***** EXERCISE INPUT *****
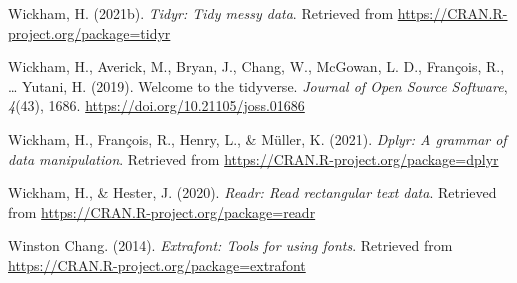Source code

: \documentclass[
  english,
  man,floatsintext]{apa6}
\begin{document}
\leavevmode\hypertarget{ref-R-tidyr}{}%
Wickham, H. (2021b). \emph{Tidyr: Tidy messy data}. Retrieved from \url{https://CRAN.R-project.org/package=tidyr}

\leavevmode\hypertarget{ref-R-tidyverse}{}%
Wickham, H., Averick, M., Bryan, J., Chang, W., McGowan, L. D., François, R., \ldots{} Yutani, H. (2019). Welcome to the tidyverse. \emph{Journal of Open Source Software}, \emph{4}(43), 1686. \url{https://doi.org/10.21105/joss.01686}

\leavevmode\hypertarget{ref-R-dplyr}{}%
Wickham, H., François, R., Henry, L., \& Müller, K. (2021). \emph{Dplyr: A grammar of data manipulation}. Retrieved from \url{https://CRAN.R-project.org/package=dplyr}

\leavevmode\hypertarget{ref-R-readr}{}%
Wickham, H., \& Hester, J. (2020). \emph{Readr: Read rectangular text data}. Retrieved from \url{https://CRAN.R-project.org/package=readr}

\leavevmode\hypertarget{ref-R-extrafont}{}%
Winston Chang. (2014). \emph{Extrafont: Tools for using fonts}. Retrieved from \url{https://CRAN.R-project.org/package=extrafont}

\endgroup
\end{document}

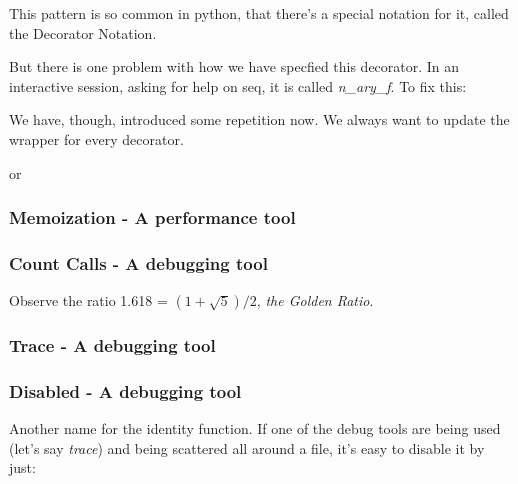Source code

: \documentclass[12pt]{article}
\begin{document}


This pattern is so common in python, that there's a special notation for it, called the Decorator Notation.



But there is one problem with how we have specfied this decorator. In an interactive session, asking for help on seq, it is called \emph{n\_ary\_f}. To fix this:



We have, though, introduced some repetition now. We always want to update the wrapper for every decorator.



or






\subsubsection{Memoization - A performance tool}






\subsubsection{Count Calls - A debugging tool}



Observe the ratio 1.618 = $(1+\sqrt{5})/2$, \emph{the Golden Ratio}.




\subsubsection{Trace - A debugging tool}





\subsubsection{Disabled - A debugging tool}

Another name for the identity function. If one of the debug tools are being used (let's say \emph{trace}) and being scattered all around a file, it's easy to disable it by just:


\end{document}
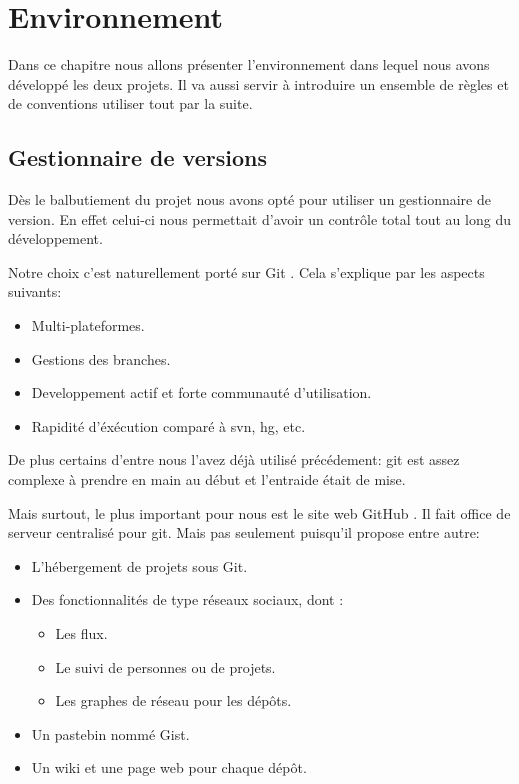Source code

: \chapter{Environnement}
    Dans ce chapitre nous allons présenter l'environnement dans lequel nous avons
    développé les deux projets. Il va aussi servir à introduire un ensemble de
    règles et de conventions utiliser tout par la suite.

\newpage

    \section{Gestionnaire de versions}
        Dès le balbutiement du projet nous avons opté pour utiliser un gestionnaire
    de version. En effet celui-ci nous permettait d'avoir un contrôle total tout
    au long du développement.

    Notre choix c'est naturellement porté sur Git \cite{git}. Cela s'explique 
    par les aspects suivants:

    \begin{itemize}
    \item Multi-plateformes.
    \item Gestions des branches.
    \item Developpement actif et forte communauté d'utilisation.
    \item Rapidité d'éxécution comparé à svn, hg, etc. 
    \end{itemize}

    De plus certains d'entre nous l'avez déjà utilisé précédement: git est assez
    complexe à prendre en main au début et l'entraide était de mise.

    Mais surtout, le plus important pour nous est le site web GitHub \cite{github}.
    Il fait office de serveur centralisé pour git. Mais pas seulement puisqu'il 
    propose entre autre:

    \begin{itemize}
    \item L'hébergement de projets sous Git.
    \item Des fonctionnalités de type réseaux sociaux, dont :
        \begin{itemize}
        \item Les flux.
        \item Le suivi de personnes ou de projets.
        \item Les graphes de réseau pour les dépôts.
        \end{itemize}
    \item Un pastebin nommé Gist.
    \item Un wiki et une page web pour chaque dépôt.
    \end{itemize}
*****
**WORK REQUEST**: Search the listing for "data" and copy each line holding it.

**TASK RESULT**:
Wickham, H. (2021b). \emph{Tidyr: Tidy messy data}. Retrieved from \url{https://CRAN.R-project.org/package=tidyr}
Wickham, H., François, R., Henry, L., \& Müller, K. (2021). \emph{Dplyr: A grammar of data manipulation}. Retrieved from \url{https://CRAN.R-project.org/package=dplyr}
Wickham, H., \& Hester, J. (2020). \emph{Readr: Read rectangular text data}. Retrieved from \url{https://CRAN.R-project.org/package=readr}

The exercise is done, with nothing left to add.